Although it's speculation at this point, she said, "it seems that somehow patients were pinching or torquing" or otherwise putting stress on that blood vessel, making the cord ischemic. "This is all hypothesis. No patient has died, so we don't have the full pathology, but we suspect it's ischemia to the spinal cord."

She and her coauthors postulate that the compression of the artery occurs during prolonged hyperextension of the lumbar spine.

Experienced surfers tend to sit on their board waiting for a wave and get on their stomach only when they're ready to paddle out to catch it, said Dr. Chang. More inexperienced boarders tend to lie on their stomach with the back extended for longer periods of time.

It's not clear why only a very small number of surfers develop this condition, but Dr. Chang speculates it has something to do with anatomy. The great anterior radicular artery of Adamkiewicz in some people may be a different size and at a level when the back is hyperextend, making it more prone to ischemia, she notes.

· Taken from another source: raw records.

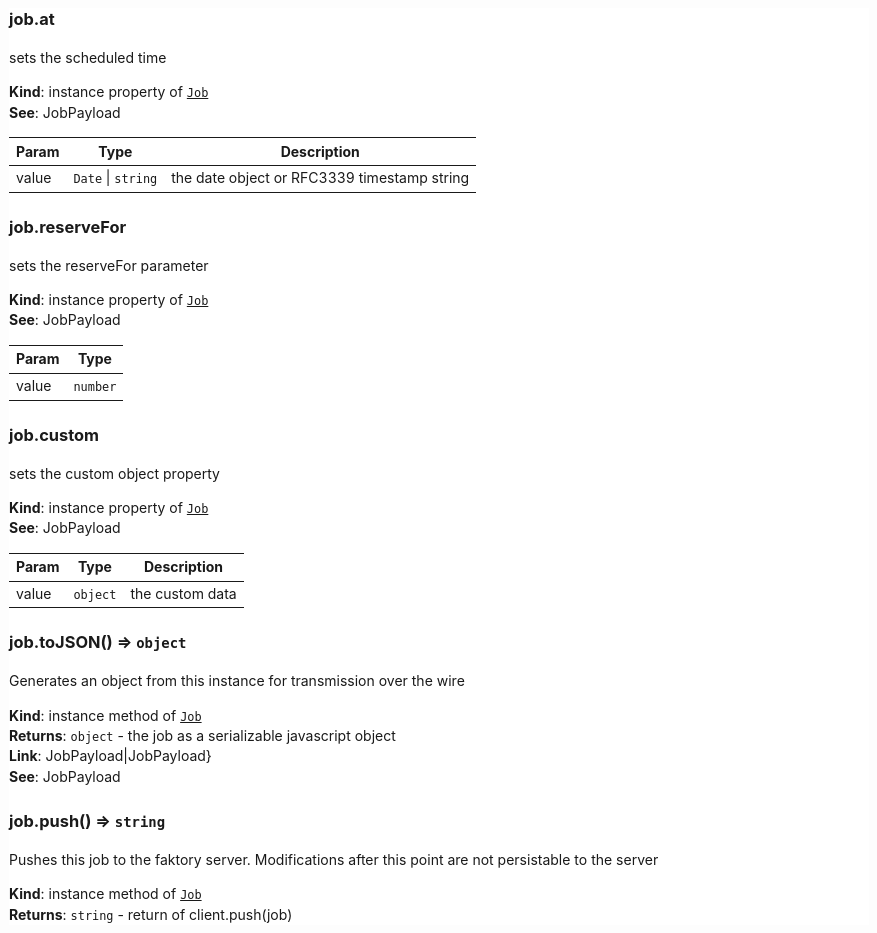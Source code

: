 ### job.at
sets the scheduled time

**Kind**: instance property of [<code>Job</code>](#Job)  
**See**: JobPayload  

| Param | Type | Description |
| --- | --- | --- |
| value | <code>Date</code> \| <code>string</code> | the date object or RFC3339 timestamp string |

<a name="Job+reserveFor"></a>

### job.reserveFor
sets the reserveFor parameter

**Kind**: instance property of [<code>Job</code>](#Job)  
**See**: JobPayload  

| Param | Type |
| --- | --- |
| value | <code>number</code> | 

<a name="Job+custom"></a>

### job.custom
sets the custom object property

**Kind**: instance property of [<code>Job</code>](#Job)  
**See**: JobPayload  

| Param | Type | Description |
| --- | --- | --- |
| value | <code>object</code> | the custom data |

<a name="Job+toJSON"></a>

### job.toJSON() ⇒ <code>object</code>
Generates an object from this instance for transmission over the wire

**Kind**: instance method of [<code>Job</code>](#Job)  
**Returns**: <code>object</code> - the job as a serializable javascript object  
**Link**: JobPayload|JobPayload}  
**See**: JobPayload  
<a name="Job+push"></a>

### job.push() ⇒ <code>string</code>
Pushes this job to the faktory server. Modifications after this point are not
persistable to the server

**Kind**: instance method of [<code>Job</code>](#Job)  
**Returns**: <code>string</code> - return of client.push(job)  
<a name="Job.jid"></a>
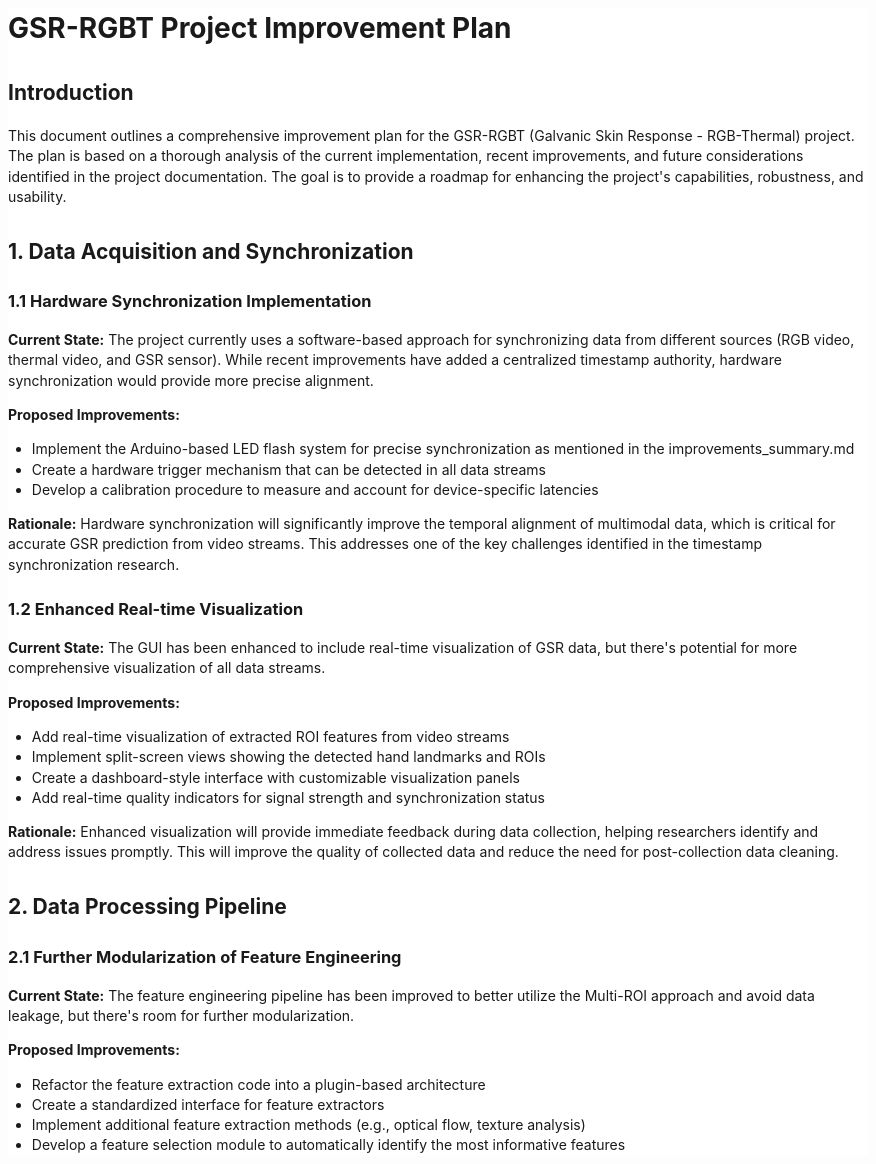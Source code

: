 # GSR-RGBT Project Improvement Plan

## Introduction

This document outlines a comprehensive improvement plan for the GSR-RGBT (Galvanic Skin Response - RGB-Thermal) project. The plan is based on a thorough analysis of the current implementation, recent improvements, and future considerations identified in the project documentation. The goal is to provide a roadmap for enhancing the project's capabilities, robustness, and usability.

## 1. Data Acquisition and Synchronization

### 1.1 Hardware Synchronization Implementation

**Current State:** The project currently uses a software-based approach for synchronizing data from different sources (RGB video, thermal video, and GSR sensor). While recent improvements have added a centralized timestamp authority, hardware synchronization would provide more precise alignment.

**Proposed Improvements:**
- Implement the Arduino-based LED flash system for precise synchronization as mentioned in the improvements_summary.md
- Create a hardware trigger mechanism that can be detected in all data streams
- Develop a calibration procedure to measure and account for device-specific latencies

**Rationale:** Hardware synchronization will significantly improve the temporal alignment of multimodal data, which is critical for accurate GSR prediction from video streams. This addresses one of the key challenges identified in the timestamp synchronization research.

### 1.2 Enhanced Real-time Visualization

**Current State:** The GUI has been enhanced to include real-time visualization of GSR data, but there's potential for more comprehensive visualization of all data streams.

**Proposed Improvements:**
- Add real-time visualization of extracted ROI features from video streams
- Implement split-screen views showing the detected hand landmarks and ROIs
- Create a dashboard-style interface with customizable visualization panels
- Add real-time quality indicators for signal strength and synchronization status

**Rationale:** Enhanced visualization will provide immediate feedback during data collection, helping researchers identify and address issues promptly. This will improve the quality of collected data and reduce the need for post-collection data cleaning.

## 2. Data Processing Pipeline

### 2.1 Further Modularization of Feature Engineering

**Current State:** The feature engineering pipeline has been improved to better utilize the Multi-ROI approach and avoid data leakage, but there's room for further modularization.

**Proposed Improvements:**
- Refactor the feature extraction code into a plugin-based architecture
- Create a standardized interface for feature extractors
- Implement additional feature extraction methods (e.g., optical flow, texture analysis)
- Develop a feature selection module to automatically identify the most informative features
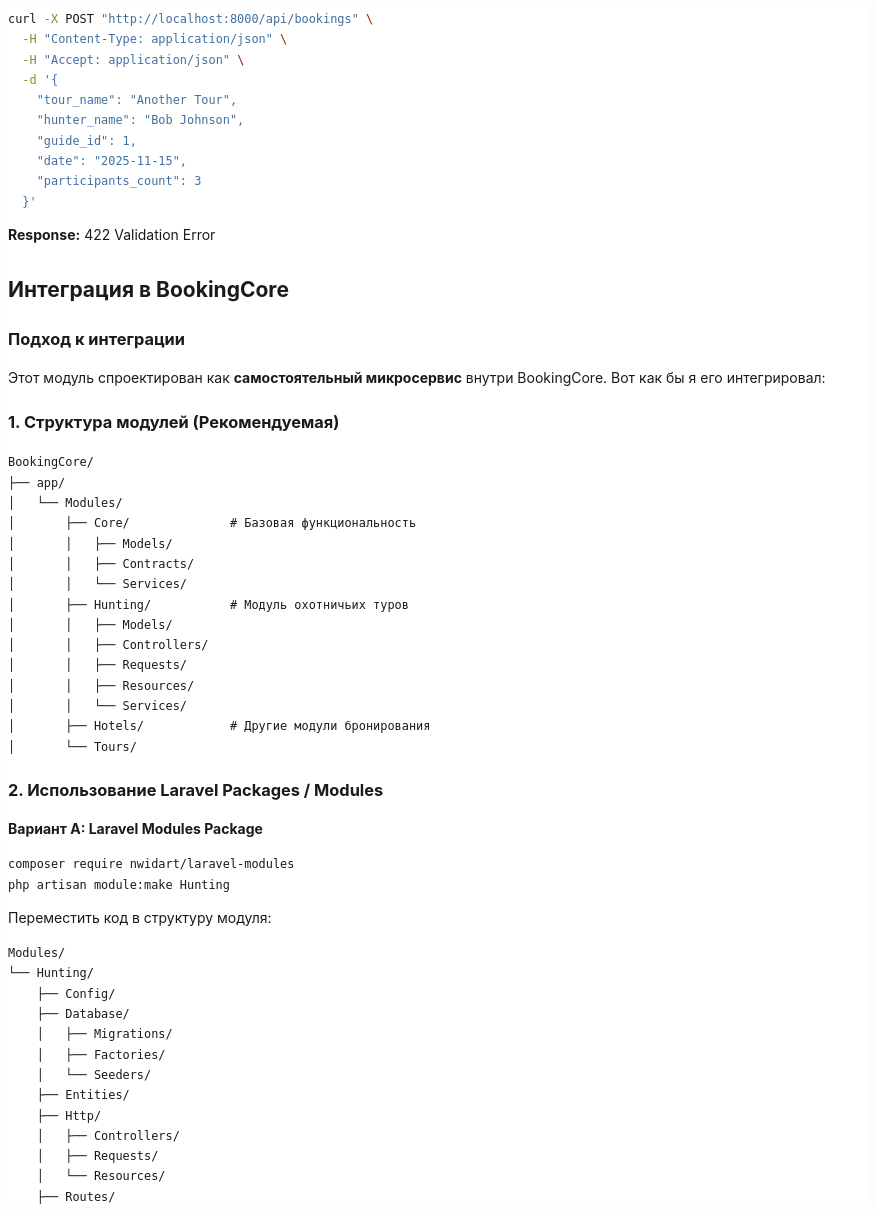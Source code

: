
```bash
curl -X POST "http://localhost:8000/api/bookings" \
  -H "Content-Type: application/json" \
  -H "Accept: application/json" \
  -d '{
    "tour_name": "Another Tour",
    "hunter_name": "Bob Johnson",
    "guide_id": 1,
    "date": "2025-11-15",
    "participants_count": 3
  }'
```

**Response:** 422 Validation Error

## Интеграция в BookingCore

### Подход к интеграции

Этот модуль спроектирован как **самостоятельный микросервис** внутри BookingCore. Вот как бы я его интегрировал:

### 1. Структура модулей (Рекомендуемая)

```
BookingCore/
├── app/
│   └── Modules/
│       ├── Core/              # Базовая функциональность
│       │   ├── Models/
│       │   ├── Contracts/
│       │   └── Services/
│       ├── Hunting/           # Модуль охотничьих туров
│       │   ├── Models/
│       │   ├── Controllers/
│       │   ├── Requests/
│       │   ├── Resources/
│       │   └── Services/
│       ├── Hotels/            # Другие модули бронирования
│       └── Tours/
```

### 2. Использование Laravel Packages / Modules

**Вариант A: Laravel Modules Package**

```bash
composer require nwidart/laravel-modules
php artisan module:make Hunting
```

Переместить код в структуру модуля:
```
Modules/
└── Hunting/
    ├── Config/
    ├── Database/
    │   ├── Migrations/
    │   ├── Factories/
    │   └── Seeders/
    ├── Entities/
    ├── Http/
    │   ├── Controllers/
    │   ├── Requests/
    │   └── Resources/
    ├── Routes/
```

Lumbar drainage to decrease intrathecal pressure was performed in 1 patient but had no effect. There was also no significant correlation between mean arterial pressure (MAP) and improvement in the AIS. Although pushing blood pressure up is theorized to enhance neurologic recovery, most patients in this case series already had a pressure of greater than 85 mm Hg, and the 2 patients in the study who had the lowest MAP (70 mm Hg) had the best improvement of 2 or 3 clinical grades over baseline. Higher blood pressure may worsen edema, thereby causing secondary injury, and may not be beneficial, the authors noted.

It's likely that the ischemic injury had already occurred and neither augmentation of blood pressure nor lumbar drainage would be of any benefit after injury, said Dr. Chang.

Although the initial patients tended to receive treatment with methylprednisolone, changes in the literature concerning the risks of this treatment for trauma resulted in "more sporadic" use of this drug, said Dr. Chang. In this small cohort, those patients who did receive this drug didn't see any improvement in symptoms.

"Given that current evidence for acute SCI [spinal cord injury] management suggests harmful side effects are more consistent than any suggestion of clinical benefit, it is not clear that methylprednisolone should be given for SM," the authors write.

Although some patients in this series improved over time, some still can't move their legs or feel anything below the level of their injury.

Dr. Chang concludes that patients presenting with symptoms suggestive of SM should get a detailed history and neurologic examination and an urgent MRI to evaluate for acute spinal cord compression. Computed tomography of the spine is also in order if there is concern about traumatic fracture.

Dr. Chang and the authors have disclosed no relevant financial relationships.